Return of the Prodigal Blogger

Walking away from a successful shopping trip to Rough Trade East in London.

I’m back from my nearly month-long work-vacation to London, during which I met some lovely scholars from all over at the “Beyond Citizenship: Feminism and the Transformation of Belonging” conference at Birkbeck, crammed in museums (where I marveled at both the collections and the near-total absence of colonial self-reflection), dance performances (ranging from terrible, competent, and moving), much record shopping (in the photograph above, I am strolling away from Rough Trade West having purchased all kinds of music, including some great ’70s New York no wave recordings), and an unfortunate viewing of Twilight: Eclipse (which caused much despair amidst the groans and the giggling).
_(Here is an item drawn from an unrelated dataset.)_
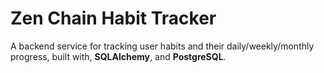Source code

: # Zen Chain Habit Tracker

A backend service for tracking user habits and their daily/weekly/monthly progress, built with, **SQLAlchemy**, and **PostgreSQL**.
After a week of horrible jet-lag, I’m just starting to make a work schedule for myself, which includes Threadbared, of course! I do have some posts in various stages of preparation in the pipeline, including further thoughts on prison and dress reform, sartorial-racial profiling and the ever-increasingly blurred distinction between police and military operations, and what we might discern about aesthetics, politics, and the disturbing figure of the sleep-walker in the recent dust-up around Rodarte, MAC, and “Juarez”-gate. All love to Minh-Ha for holding down the blog during my absence!
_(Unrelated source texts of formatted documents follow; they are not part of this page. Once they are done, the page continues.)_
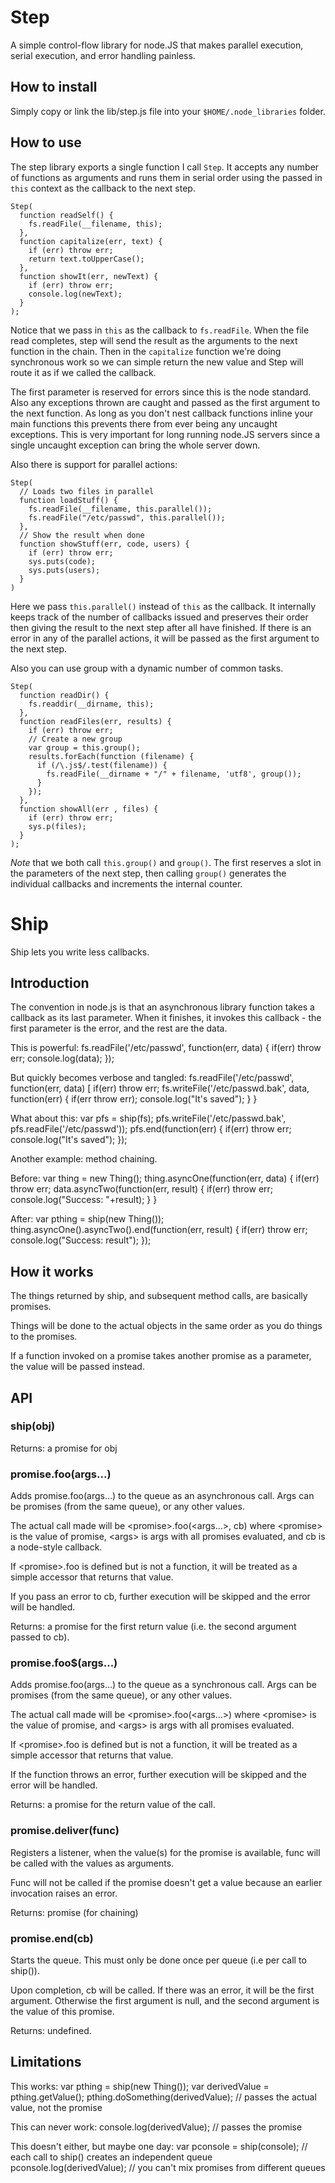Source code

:# Step

A simple control-flow library for node.JS that makes parallel execution, serial execution, and error handling painless.

## How to install

Simply copy or link the lib/step.js file into your `$HOME/.node_libraries` folder.

## How to use

The step library exports a single function I call `Step`.  It accepts any number of functions as arguments and runs them in serial order using the passed in `this` context as the callback to the next step.

    Step(
      function readSelf() {
        fs.readFile(__filename, this);
      },
      function capitalize(err, text) {
        if (err) throw err;
        return text.toUpperCase();
      },
      function showIt(err, newText) {
        if (err) throw err;
        console.log(newText);
      }
    );

Notice that we pass in `this` as the callback to `fs.readFile`.  When the file read completes, step will send the result as the arguments to the next function in the chain.  Then in the `capitalize` function we're doing synchronous work so we can simple return the new value and Step will route it as if we called the callback.

The first parameter is reserved for errors since this is the node standard.  Also any exceptions thrown are caught and passed as the first argument to the next function.  As long as you don't nest callback functions inline your main functions this prevents there from ever being any uncaught exceptions.  This is very important for long running node.JS servers since a single uncaught exception can bring the whole server down.

Also there is support for parallel actions:

    Step(
      // Loads two files in parallel
      function loadStuff() {
        fs.readFile(__filename, this.parallel());
        fs.readFile("/etc/passwd", this.parallel());
      },
      // Show the result when done
      function showStuff(err, code, users) {
        if (err) throw err;
        sys.puts(code);
        sys.puts(users);
      }
    )

Here we pass `this.parallel()` instead of `this` as the callback.  It internally keeps track of the number of callbacks issued and preserves their order then giving the result to the next step after all have finished.  If there is an error in any of the parallel actions, it will be passed as the first argument to the next step.

Also you can use group with a dynamic number of common tasks.

    Step(
      function readDir() {
        fs.readdir(__dirname, this);
      },
      function readFiles(err, results) {
        if (err) throw err;
        // Create a new group
        var group = this.group();
        results.forEach(function (filename) {
          if (/\.js$/.test(filename)) {
            fs.readFile(__dirname + "/" + filename, 'utf8', group());
          }
        });
      },
      function showAll(err , files) {
        if (err) throw err;
        sys.p(files);
      }
    );

*Note* that we both call `this.group()` and `group()`.  The first reserves a slot in the parameters of the next step, then calling `group()` generates the individual callbacks and increments the internal counter.

















# Ship

Ship lets you write less callbacks.

## Introduction 

The convention in node.js is that an asynchronous library function takes a callback as its last parameter.
When it finishes, it invokes this callback - the first parameter is the error, and the rest are the data.

This is powerful:
    fs.readFile('/etc/passwd', function(err, data) {
    	if(err) throw err;
    	console.log(data);
    });

But quickly becomes verbose and tangled:
    fs.readFile('/etc/passwd', function(err, data) [
    	if(err) throw err;
    	fs.writeFile('/etc/passwd.bak', data, function(err) {
    		if(err throw err);
    		console.log("It's saved");
    	}
    }

What about this:
    var pfs = ship(fs);
    pfs.writeFile('/etc/passwd.bak', pfs.readFile('/etc/passwd'));
    pfs.end(function(err) { 
    	if(err) throw err; 
    	console.log("It's saved");
    });

Another example: method chaining.

Before:
    var thing = new Thing();
    thing.asyncOne(function(err, data) {
    	if(err) throw err;
    	data.asyncTwo(function(err, result) {
    		if(err) throw err;
    		console.log("Success: "+result);
    	}
    }

After:
    var pthing = ship(new Thing());
    thing.asyncOne().asyncTwo().end(function(err, result) {
    	if(err) throw err;
    	console.log("Success: result");
    });

## How it works

The things returned by ship, and subsequent method calls, are basically promises. 

Things will be done to the actual objects in the same order as you do things to the promises.

If a function invoked on a promise takes another promise as a parameter, the value will be passed instead.

## API

### ship(obj)

Returns: a promise for obj

### promise.foo(args...)

Adds promise.foo(args...) to the queue as an asynchronous call. Args can be promises (from the same queue), or any other values.

The actual call made will be &lt;promise>.foo(&lt;args...>, cb) where &lt;promise> is the value of promise, &lt;args> is args with all promises evaluated, and cb is a node-style callback.

If &lt;promise>.foo is defined but is not a function, it will be treated as a simple accessor that returns that value.

If you pass an error to cb, further execution will be skipped and the error will be handled.

Returns: a promise for the first return value (i.e. the second argument passed to cb).

### promise.foo$(args...)

Adds promise.foo(args...) to the queue as a synchronous call. Args can be promises (from the same queue), or any other values.

The actual call made will be &lt;promise>.foo(&lt;args...>) where &lt;promise> is the value of promise, and &lt;args> is args with all promises evaluated.

If &lt;promise>.foo is defined but is not a function, it will be treated as a simple accessor that returns that value.

If the function throws an error, further execution will be skipped and the error will be handled.

Returns: a promise for the return value of the call.

### promise.deliver(func)

Registers a listener, when the value(s) for the promise is available, func will be called with the values as arguments.

Func will not be called if the promise doesn't get a value because an earlier invocation raises an error.

Returns: promise (for chaining)

### promise.end(cb)

Starts the queue. This must only be done once per queue (i.e per call to ship()).

Upon completion, cb will be called. If there was an error, it will be the first argument. 
Otherwise the first argument is null, and the second argument is the value of this promise.

Returns: undefined.

## Limitations

This works: 
    var pthing = ship(new Thing());
    var derivedValue = pthing.getValue();
    pthing.doSomething(derivedValue); // passes the actual value, not the promise

This can never work:
    console.log(derivedValue); // passes the promise

This doesn't either, but maybe one day:
    var pconsole = ship(console); // each call to ship() creates an independent queue
    pconsole.log(derivedValue);    // you can't mix promises from different queues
Meanwhile, I’ve been catching up on my blog-reading, including Fashion for Writers and Jenny Z’s her critique of the new “Shanghai Dreamers” campaign from Dior, in which all the Asians are uniform and uniformed clones, all the better to set off and distinguish the Dior-clad white beauty. As Jenny writes of this showdown between the familiar tropes of Chinese collectivism and Western individualism (and the whole post is full of similar win):

In the case of Dior’s ‘Shanghai Dreamers,’ the conformity and the old-fashioned appearance of the rows and rows of repeated Chinese faces and bodies only serve to constitute a visual record of the Western world’s construction and affirmation of self through the racial and cultural other. If Chinese people from a certain era (and to be quite uncharitable, I don’t believe Christian Dior knows what era of Chinese photography and life he is referencing when he says, “My inspiration came from a certain Chinese style of group photography but these ceremonial photographs marks a departure from a certain historical period and herald the future,”) represent how oppressive Chinese society is and how indistinguishable Chinese people are, then it must mean that European and American societies are so free and liberated and individualized!

(EDITED TO ADD: For good measure, Sociological Images has a post examining advertising featuring “undifferentiated groups of Asians as props.”)

Also, greatness can be found in Definatalie’s post, “The best argument against the evidence of democracy in fashion is a conversation with a fat woman,” and Julia’s ultra-smart ruminations on the figure of the black-clad anarchist, as well as the undercover police officer, sparked by the most recent round of G20 Summit protests.